Wszystko jest kwestią gustu, jednak design otaczającego nas wirtualnego świata potrafi szczerze zachwycić. O graficznym bogactwie gry i artyzmie jego wykonania można napisać cały elaborat. Nie, to zdecydowanie nie jest przesłodzony i nieco cukierkowy świat Obliviona. Grafika jest dużo bardziej surowa, tekstury bardziej wyraziste, czasem wręcz toporne, nie uświadczymy tu papuzich kolorów. A jednak zatrzymujemy się w niektórych miejscach tylko po to, żeby popatrzeć na otaczający nas świat. Każda z trzech krain, w których toczy się akcja gry, to zupełnie odmienne krajobrazy: mamy do zwiedzenia porośniętą lasami Myrtanę, skuty lodem Nordmar i pustynne tereny Varantu. Poszczególne lokacje wykonane są z niebywałym smakiem i wyczuciem, chwilami porażając wręcz swoim bogactwem. I znów nasuwa się porównanie do Obliviona – tutaj nie odnosimy znanego z tej gry wrażenia, że teren projektowany był przez jakiś losowy generator krajobrazu. Każdy element wydaje się być na swoim miejscu, nawet jeśli jest tylko zwykłym ozdobnikiem. W czasie wspólnego, redakcyjnego „zwiedzania” Myrtany, jednemu z kolegów w pewnym momencie wyrwało się bardzo znamienne zdanie: „W pięknej okolicy muszą mieszkać w tych Niemczech!” Niech te słowa będą podsumowaniem wrażeń, jakich doznają nasze oczy podczas rozgrywki. No i oczywiście najważniejsze – właśnie taka grafika sprawia, że gra ma TEN klimat, że od samego początku WIEMY, iż jesteśmy w okrutnym i mało radosnym świecie Gothica. Flora i fauna w świecie G3, to wręcz niebywałe bogactwo. Zapuszczając się w las czy błąkając po pustyni, trafiamy do prawdziwie żyjącego świata. Groźne bestie, płochliwe stada zwierzyny łownej, gdzieś przemknie zając. Wszystko to w scenerii pełnej wszelakich roślin, od majestatycznych drzew począwszy, przez bujne łany traw, skończywszy na takich szczegółach, jak kwiaty czy grzyby. Tutaj nie doznajemy, jakże częstego w innych grach tego typu, wrażenia nudy i monotonii, w określonych rejonach występuje oczywiście różnorodna, charakterystyczna tylko dla danego miejsca roślinność oraz zwierzęta. Każda podróż pomiędzy kluczowymi lokacjami, to fascynująca wyprawa, pełna przygotowanych przez twórców niespodzianek. Co zaś najważniejsze, w G3 nie trafiamy na zmorę większości gier crpg, czyli ekran z napisem „loading new area – please wait”. Cały ten ogromny świat, jest od samego początku dla nas w pełni dostępny, wliczając w to wnętrza wszelkich budynków czy jaskinie.
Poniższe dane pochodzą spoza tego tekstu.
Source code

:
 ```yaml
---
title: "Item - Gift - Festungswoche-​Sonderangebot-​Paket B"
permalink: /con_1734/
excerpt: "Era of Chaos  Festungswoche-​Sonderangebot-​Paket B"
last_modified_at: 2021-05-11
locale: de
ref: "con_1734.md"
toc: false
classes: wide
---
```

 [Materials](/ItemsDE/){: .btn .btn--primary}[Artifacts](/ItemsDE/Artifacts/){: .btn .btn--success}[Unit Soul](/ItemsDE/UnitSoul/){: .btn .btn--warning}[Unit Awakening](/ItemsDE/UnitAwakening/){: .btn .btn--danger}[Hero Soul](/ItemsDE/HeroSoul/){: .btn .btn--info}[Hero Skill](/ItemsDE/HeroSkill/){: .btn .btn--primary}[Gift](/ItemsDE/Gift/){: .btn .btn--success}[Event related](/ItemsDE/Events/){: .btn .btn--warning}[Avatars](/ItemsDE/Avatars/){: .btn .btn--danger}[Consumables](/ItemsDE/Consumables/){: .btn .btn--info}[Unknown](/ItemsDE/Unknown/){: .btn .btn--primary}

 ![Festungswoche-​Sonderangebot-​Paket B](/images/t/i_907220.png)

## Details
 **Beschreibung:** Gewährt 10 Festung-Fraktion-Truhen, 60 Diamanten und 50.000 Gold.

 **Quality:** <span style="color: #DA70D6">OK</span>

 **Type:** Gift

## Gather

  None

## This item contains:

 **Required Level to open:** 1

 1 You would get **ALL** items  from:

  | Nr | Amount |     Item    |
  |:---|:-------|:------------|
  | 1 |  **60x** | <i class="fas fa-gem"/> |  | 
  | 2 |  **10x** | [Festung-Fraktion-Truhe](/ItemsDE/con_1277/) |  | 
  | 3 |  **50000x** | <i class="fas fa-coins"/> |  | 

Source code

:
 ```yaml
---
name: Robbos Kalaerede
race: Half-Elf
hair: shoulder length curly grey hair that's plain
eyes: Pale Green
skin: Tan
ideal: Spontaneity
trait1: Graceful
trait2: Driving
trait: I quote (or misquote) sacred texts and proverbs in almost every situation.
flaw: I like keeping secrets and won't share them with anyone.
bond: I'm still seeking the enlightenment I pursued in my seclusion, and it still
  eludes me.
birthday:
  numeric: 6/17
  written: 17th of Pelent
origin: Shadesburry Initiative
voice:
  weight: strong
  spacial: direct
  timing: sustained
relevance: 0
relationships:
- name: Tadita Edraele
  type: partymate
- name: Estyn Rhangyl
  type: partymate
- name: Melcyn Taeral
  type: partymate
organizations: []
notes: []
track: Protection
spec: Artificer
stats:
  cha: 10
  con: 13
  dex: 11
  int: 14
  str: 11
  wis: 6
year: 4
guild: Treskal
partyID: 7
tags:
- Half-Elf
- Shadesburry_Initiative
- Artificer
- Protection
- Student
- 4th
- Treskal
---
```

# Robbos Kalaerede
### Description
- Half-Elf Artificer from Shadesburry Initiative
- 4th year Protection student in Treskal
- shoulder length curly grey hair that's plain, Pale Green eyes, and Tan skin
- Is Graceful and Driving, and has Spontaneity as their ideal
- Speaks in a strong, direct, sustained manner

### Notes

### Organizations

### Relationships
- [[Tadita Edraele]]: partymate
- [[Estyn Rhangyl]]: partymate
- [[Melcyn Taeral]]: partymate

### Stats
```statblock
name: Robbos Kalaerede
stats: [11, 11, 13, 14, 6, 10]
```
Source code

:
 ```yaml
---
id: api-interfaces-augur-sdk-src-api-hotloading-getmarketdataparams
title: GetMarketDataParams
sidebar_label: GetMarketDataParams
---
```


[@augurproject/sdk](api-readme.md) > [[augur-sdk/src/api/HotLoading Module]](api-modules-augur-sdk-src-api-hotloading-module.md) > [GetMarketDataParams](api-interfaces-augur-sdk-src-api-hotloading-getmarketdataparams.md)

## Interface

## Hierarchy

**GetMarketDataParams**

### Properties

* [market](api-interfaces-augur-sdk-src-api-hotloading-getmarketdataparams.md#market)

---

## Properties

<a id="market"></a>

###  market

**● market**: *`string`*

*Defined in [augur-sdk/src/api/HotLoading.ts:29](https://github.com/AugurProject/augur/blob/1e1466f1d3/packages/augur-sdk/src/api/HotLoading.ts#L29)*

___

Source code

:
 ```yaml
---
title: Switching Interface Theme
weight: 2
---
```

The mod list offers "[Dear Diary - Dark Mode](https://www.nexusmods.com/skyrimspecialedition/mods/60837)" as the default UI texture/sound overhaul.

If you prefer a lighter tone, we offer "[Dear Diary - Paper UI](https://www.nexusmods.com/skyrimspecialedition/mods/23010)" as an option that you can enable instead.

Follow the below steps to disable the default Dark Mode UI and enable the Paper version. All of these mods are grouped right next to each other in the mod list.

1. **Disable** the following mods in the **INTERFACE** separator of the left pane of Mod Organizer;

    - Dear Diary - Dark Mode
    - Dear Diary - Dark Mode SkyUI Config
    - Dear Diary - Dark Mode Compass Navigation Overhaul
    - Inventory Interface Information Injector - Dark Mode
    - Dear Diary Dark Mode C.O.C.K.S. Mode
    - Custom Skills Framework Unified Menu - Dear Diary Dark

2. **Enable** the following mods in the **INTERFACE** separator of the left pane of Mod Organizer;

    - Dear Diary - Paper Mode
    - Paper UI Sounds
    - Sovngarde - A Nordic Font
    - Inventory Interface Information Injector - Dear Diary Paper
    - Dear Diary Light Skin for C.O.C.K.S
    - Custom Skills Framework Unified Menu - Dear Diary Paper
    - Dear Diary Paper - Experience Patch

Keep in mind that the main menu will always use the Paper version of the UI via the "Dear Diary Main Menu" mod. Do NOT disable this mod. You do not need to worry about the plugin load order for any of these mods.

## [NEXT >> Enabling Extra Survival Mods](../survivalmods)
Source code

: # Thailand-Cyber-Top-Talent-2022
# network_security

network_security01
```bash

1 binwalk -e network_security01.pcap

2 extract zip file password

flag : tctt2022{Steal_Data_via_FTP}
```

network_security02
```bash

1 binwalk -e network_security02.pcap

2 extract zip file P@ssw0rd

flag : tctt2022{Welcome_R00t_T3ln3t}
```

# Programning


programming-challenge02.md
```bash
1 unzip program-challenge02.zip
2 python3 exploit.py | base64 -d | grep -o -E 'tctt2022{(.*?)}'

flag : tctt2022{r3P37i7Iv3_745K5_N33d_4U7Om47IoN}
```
Dodajmy rewelacyjne udźwiękowienie i mamy już pełny obraz tego naprawdę fascynującego świata. Skomponowana przez Kaia Rosenkranza muzyka towarzysząca nam w grze, a wykonywana przez sześćdziesięcioosobową orkiestrę symfoniczną z Bochum, jest mówiąc krótko genialna. Doskonale dopasowana do poszczególnych lokacji, zmieniająca się w zależności od tego, co dzieje się wokół Bezimiennego. A dzieje się naprawdę wiele, co zresztą doskonale słychać dzięki perfekcyjnemu pozycjonowaniu dźwięku. Już przy nagłośnieniu w systemie 5.1 jesteśmy bez najmniejszego problemu, „na słuch” określić, co i z której strony zbliża się do naszego bohatera. Niejeden raz, to doskonałe udźwiękowienie pozwoli nam oszczędzić kilka cennych minut, które stracilibyśmy patrząc na niestety bardzo wolno przesuwający się pasek postępu przy ładowaniu zapisanej gry.

"Szefie, i ja sam mam to wszystko...?"

Świat jest olbrzymi. I nie ma w tym stwierdzeniu żadnej przesady, przejście z jednego krańca mapy na drugi, biorąc nawet pod uwagę znajomość pewnych skrótów, to przynajmniej kilkanaście minut ciągłego biegu. Co najważniejsze, takie sytuacje raczej się nie zdarzają. Dlaczego? Ponieważ po drodze mamy po prostu zbyt wiele do zrobienia. W grze możemy bowiem podjąć się wykonania jednego, z uwaga... około 600 zadań! W zasadzie wszędzie, niezależnie czy w miastach i osadach, czy na rozstajach dróg, czy w głuchej puszczy możemy natrafić na kogoś, kto zaoferuje nam wykonanie jakiegoś questa.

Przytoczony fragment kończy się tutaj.